## Task statement
Give back every entry exactly as it is written, but not the pictures.

## Data to process
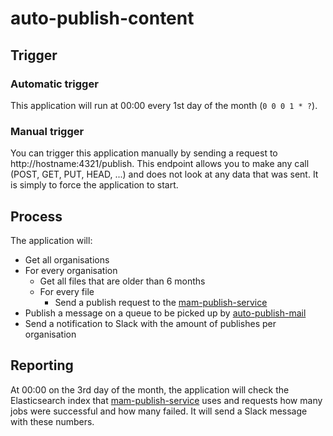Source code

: # auto-publish-content
## Trigger
### Automatic trigger
This application will run at 00:00 every 1st day of the month (`0 0 0 1 * ?`).
### Manual trigger
You can trigger this application manually by sending a request to http://hostname:4321/publish. This endpoint allows you to make any call (POST, GET, PUT, HEAD, ...) and does not look at any data that was sent. It is simply to force the application to start. 
## Process
The application will:
- Get all organisations
- For every organisation
    - Get all files that are older than 6 months
    - For every file
        - Send a publish request to the [mam-publish-service](https://github.com/viaacode/mam-publish-service)
- Publish a message on a queue to be picked up by [auto-publish-mail
](https://github.com/viaacode/auto-publish-mail)
- Send a notification to Slack with the amount of publishes per organisation

## Reporting
At 00:00 on the 3rd day of the month, the application will check the Elasticsearch index that [mam-publish-service](https://github.com/viaacode/mam-publish-service) uses and requests how many jobs were successful and how many failed. It will send a Slack message with these numbers.
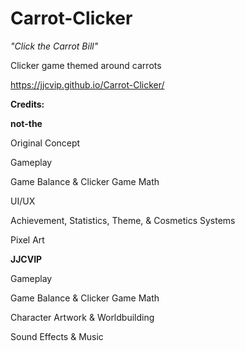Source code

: # Carrot-Clicker
*"Click the Carrot Bill"*

Clicker game themed around carrots

https://jjcvip.github.io/Carrot-Clicker/


__**Credits:**__

**not-the**

Original Concept

Gameplay

Game Balance & Clicker Game Math

UI/UX

Achievement, Statistics, Theme, & Cosmetics Systems

Pixel Art


**JJCVIP**

Gameplay

Game Balance & Clicker Game Math

Character Artwork & Worldbuilding

Sound Effects & Music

## Solution for this task
Source code

: # auto-publish-content
## Trigger
### Automatic trigger
This application will run at 00:00 every 1st day of the month (`0 0 0 1 * ?`).
### Manual trigger
You can trigger this application manually by sending a request to http://hostname:4321/publish. This endpoint allows you to make any call (POST, GET, PUT, HEAD, ...) and does not look at any data that was sent. It is simply to force the application to start. 
## Process
The application will:
- Get all organisations
- For every organisation
    - Get all files that are older than 6 months
    - For every file
        - Send a publish request to the [mam-publish-service](https://github.com/viaacode/mam-publish-service)
- Publish a message on a queue to be picked up by [auto-publish-mail
](https://github.com/viaacode/auto-publish-mail)
- Send a notification to Slack with the amount of publishes per organisation

## Reporting
At 00:00 on the 3rd day of the month, the application will check the Elasticsearch index that [mam-publish-service](https://github.com/viaacode/mam-publish-service) uses and requests how many jobs were successful and how many failed. It will send a Slack message with these numbers.
Source code

: # Carrot-Clicker
*"Click the Carrot Bill"*

Clicker game themed around carrots

https://jjcvip.github.io/Carrot-Clicker/


__**Credits:**__

**not-the**

Original Concept

Gameplay

Game Balance & Clicker Game Math

UI/UX

Achievement, Statistics, Theme, & Cosmetics Systems

Pixel Art


**JJCVIP**

Gameplay

Game Balance & Clicker Game Math

Character Artwork & Worldbuilding

Sound Effects & Music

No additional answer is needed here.